> > This is why I suspect it to be a transparency problem and not really
> > a process problem. People actually Won't criticize a process if they
> > think it is doing a good job. In the case of the GUI team, we don't
> > know if it's doing a good job. In fact, we don't see a job being done
> > at all.
> Who are these "we"?
> Clearly I am not one of them, because I benefit from new rectangle
> tools that come out of a spec created by the UI design team, because I
> can read things like
> etc.

The "we" are the 80% users who expect "UI improvement" to be a lot more
than just a new design for the rectangular tools, and won't bother reading
every single post on the gimp-brainstorm blog, much more so since the only
link is in the pile of "ways to contribute" list which does Not include
"Check here for future UI improvement plans."

> > Solve the transparency problem, and the criticism will go away.
> You say what to do, but you don't say how.

Yes I did, in perhaps such an extensive manner that you didn't bother
reading it from my previous response to this topic. Here it is again since
you've missed it:

The easiest solution, as far as I can tell, is actually to apply
the same principle that the GIMP site's "Feature" page and that
the GIMP UI brainstorm blog apply themselves: using pictures
to speak a thousand words. 

The summary would basically roughly serve the same purpose as a 
visible 2.6 milestone (which should also have mock-ups) would from
a PR point-of-view: show people what's in planning so that people 
won't think of GIMP as a dead project that isn't moving anywhere.
Inkscape has a screenshots section for future features, and that
does wonders for showing people the future evolution of the program.

Are there any plans for a "Future feature" page on the GIMP
website?

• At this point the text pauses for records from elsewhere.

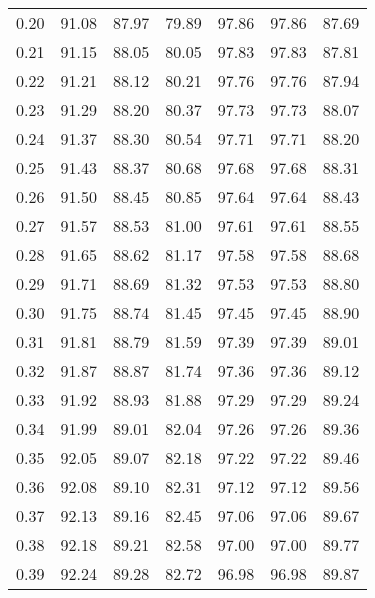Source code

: \begin{tabular}{|c|c|c|c|c|c|c|}
      0.20 &     91.08 &     87.97 &      79.89 &   97.86 &      97.86 &         87.69 \\
      0.21 &     91.15 &     88.05 &      80.05 &   97.83 &      97.83 &         87.81 \\
      0.22 &     91.21 &     88.12 &      80.21 &   97.76 &      97.76 &         87.94 \\
      0.23 &     91.29 &     88.20 &      80.37 &   97.73 &      97.73 &         88.07 \\
      0.24 &     91.37 &     88.30 &      80.54 &   97.71 &      97.71 &         88.20 \\
      0.25 &     91.43 &     88.37 &      80.68 &   97.68 &      97.68 &         88.31 \\
      0.26 &     91.50 &     88.45 &      80.85 &   97.64 &      97.64 &         88.43 \\
      0.27 &     91.57 &     88.53 &      81.00 &   97.61 &      97.61 &         88.55 \\
      0.28 &     91.65 &     88.62 &      81.17 &   97.58 &      97.58 &         88.68 \\
      0.29 &     91.71 &     88.69 &      81.32 &   97.53 &      97.53 &         88.80 \\
      0.30 &     91.75 &     88.74 &      81.45 &   97.45 &      97.45 &         88.90 \\
      0.31 &     91.81 &     88.79 &      81.59 &   97.39 &      97.39 &         89.01 \\
      0.32 &     91.87 &     88.87 &      81.74 &   97.36 &      97.36 &         89.12 \\
      0.33 &     91.92 &     88.93 &      81.88 &   97.29 &      97.29 &         89.24 \\
      0.34 &     91.99 &     89.01 &      82.04 &   97.26 &      97.26 &         89.36 \\
      0.35 &     92.05 &     89.07 &      82.18 &   97.22 &      97.22 &         89.46 \\
      0.36 &     92.08 &     89.10 &      82.31 &   97.12 &      97.12 &         89.56 \\
      0.37 &     92.13 &     89.16 &      82.45 &   97.06 &      97.06 &         89.67 \\
      0.38 &     92.18 &     89.21 &      82.58 &   97.00 &      97.00 &         89.77 \\
      0.39 &     92.24 &     89.28 &      82.72 &   96.98 &      96.98 &         89.87 \\

\end{tabular}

If there is, it could be made up of two sections:
- Future features (with mock-ups based on the 2.6 milestone)
- Future GUI improvements (a whole section dedicated to GUI
improvement! This is sure to score points among critics of the
GIMP interface)

The future GUI improvement section could contain screenshots of a
few key UI improvements in planning (they don't need to include
everything), with eventually an explanation of dependencies such
as GEGL. As long as people know that they Are being planned,
they'll be relatively happy and not get the impression that GIMP
doesn't care about UI improvements. If the features aren't planned 
for any time soon but Are on the long-term plans, an explanation is
enough to let users know that the GUI team isn't GUI-stupid but
simply isn't capable of implementing the changes Yet.

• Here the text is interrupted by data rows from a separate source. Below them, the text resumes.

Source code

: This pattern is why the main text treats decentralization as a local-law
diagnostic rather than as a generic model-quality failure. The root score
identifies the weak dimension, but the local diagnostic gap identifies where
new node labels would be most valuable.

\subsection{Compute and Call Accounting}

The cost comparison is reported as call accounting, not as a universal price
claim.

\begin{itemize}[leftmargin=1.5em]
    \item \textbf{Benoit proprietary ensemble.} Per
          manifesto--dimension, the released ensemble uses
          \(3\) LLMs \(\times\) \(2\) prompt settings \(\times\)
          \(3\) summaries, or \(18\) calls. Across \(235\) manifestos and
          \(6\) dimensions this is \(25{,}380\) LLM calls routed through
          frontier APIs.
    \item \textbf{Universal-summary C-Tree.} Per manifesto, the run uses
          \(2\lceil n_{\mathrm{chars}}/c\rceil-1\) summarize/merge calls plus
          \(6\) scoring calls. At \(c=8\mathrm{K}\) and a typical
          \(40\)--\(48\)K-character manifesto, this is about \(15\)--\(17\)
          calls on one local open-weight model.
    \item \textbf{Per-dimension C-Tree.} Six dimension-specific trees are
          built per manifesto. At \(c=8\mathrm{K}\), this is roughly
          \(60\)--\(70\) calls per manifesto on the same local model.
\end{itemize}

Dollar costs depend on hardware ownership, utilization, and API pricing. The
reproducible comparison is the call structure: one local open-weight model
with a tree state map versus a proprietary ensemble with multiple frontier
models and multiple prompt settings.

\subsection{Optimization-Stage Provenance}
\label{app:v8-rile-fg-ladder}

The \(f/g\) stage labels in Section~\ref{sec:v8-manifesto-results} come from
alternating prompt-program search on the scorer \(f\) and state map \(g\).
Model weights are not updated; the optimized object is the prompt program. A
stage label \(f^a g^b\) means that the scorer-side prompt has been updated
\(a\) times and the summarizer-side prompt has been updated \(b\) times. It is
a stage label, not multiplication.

Then add a call for help on implementing prior dependencies, and
maybe you'll even get more developers.

Said section could end with "Got more ideas? Submit to the 
GUI-brainstorm!" And that's it. PR problem solved. Lack manpower? 
Get someone else to do the mock-ups for you. Given the number of
submissions to GUI-brainstorm, it should be easy enough to find 

Add the occasional news update on GUI rework progress, and that's 
even better! "GIMP is finally taking the GUI problem seriously!" - 
would claim people who haven't noticed the work already under way.